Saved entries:
********************
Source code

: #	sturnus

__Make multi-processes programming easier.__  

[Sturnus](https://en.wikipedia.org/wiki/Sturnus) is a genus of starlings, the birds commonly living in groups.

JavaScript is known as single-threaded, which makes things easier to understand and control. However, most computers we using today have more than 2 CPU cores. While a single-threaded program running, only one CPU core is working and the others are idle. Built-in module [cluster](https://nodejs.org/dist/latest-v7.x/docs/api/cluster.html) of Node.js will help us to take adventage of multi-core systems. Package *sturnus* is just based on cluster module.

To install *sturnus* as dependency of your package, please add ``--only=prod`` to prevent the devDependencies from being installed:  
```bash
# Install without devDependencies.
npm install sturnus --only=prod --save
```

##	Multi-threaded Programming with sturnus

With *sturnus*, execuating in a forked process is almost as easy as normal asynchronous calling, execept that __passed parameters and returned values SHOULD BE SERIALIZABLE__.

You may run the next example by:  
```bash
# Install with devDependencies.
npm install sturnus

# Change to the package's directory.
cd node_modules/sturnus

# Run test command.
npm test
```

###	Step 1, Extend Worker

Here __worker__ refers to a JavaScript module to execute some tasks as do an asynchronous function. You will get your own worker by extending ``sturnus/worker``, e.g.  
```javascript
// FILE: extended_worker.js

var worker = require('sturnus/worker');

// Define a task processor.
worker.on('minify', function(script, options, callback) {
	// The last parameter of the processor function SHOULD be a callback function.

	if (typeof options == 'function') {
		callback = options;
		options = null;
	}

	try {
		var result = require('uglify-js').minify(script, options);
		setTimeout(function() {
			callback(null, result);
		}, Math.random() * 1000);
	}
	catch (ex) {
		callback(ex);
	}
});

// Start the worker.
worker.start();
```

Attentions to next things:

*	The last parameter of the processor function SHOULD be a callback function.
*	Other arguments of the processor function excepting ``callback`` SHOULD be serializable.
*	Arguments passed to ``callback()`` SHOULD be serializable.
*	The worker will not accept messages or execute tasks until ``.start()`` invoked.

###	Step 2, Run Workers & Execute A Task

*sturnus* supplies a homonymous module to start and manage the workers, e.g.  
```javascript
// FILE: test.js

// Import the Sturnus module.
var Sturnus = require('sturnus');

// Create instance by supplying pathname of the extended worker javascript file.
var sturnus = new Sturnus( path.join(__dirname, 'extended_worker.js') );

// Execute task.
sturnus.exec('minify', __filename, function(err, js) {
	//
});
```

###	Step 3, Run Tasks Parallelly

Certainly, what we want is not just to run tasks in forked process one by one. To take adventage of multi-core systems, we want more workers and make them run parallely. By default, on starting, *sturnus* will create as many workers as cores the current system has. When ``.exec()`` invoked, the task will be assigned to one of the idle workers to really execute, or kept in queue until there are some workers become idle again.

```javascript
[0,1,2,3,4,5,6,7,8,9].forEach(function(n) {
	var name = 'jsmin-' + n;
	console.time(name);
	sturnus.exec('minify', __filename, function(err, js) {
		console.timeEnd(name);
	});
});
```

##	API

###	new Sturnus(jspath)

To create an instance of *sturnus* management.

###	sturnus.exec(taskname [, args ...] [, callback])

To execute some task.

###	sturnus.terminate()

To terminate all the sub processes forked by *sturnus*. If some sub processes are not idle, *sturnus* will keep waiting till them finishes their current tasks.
********************
Activity:
Verbatim output is expected for the lines from the start of the data to the line in which "[Sturnus](https://en.wikipedia.org/wiki/Sturnus) is a" appears, both included.

Problem solution:
Source code

: #	sturnus

__Make multi-processes programming easier.__  

[Sturnus](https://en.wikipedia.org/wiki/Sturnus) is a genus of starlings, the birds commonly living in groups.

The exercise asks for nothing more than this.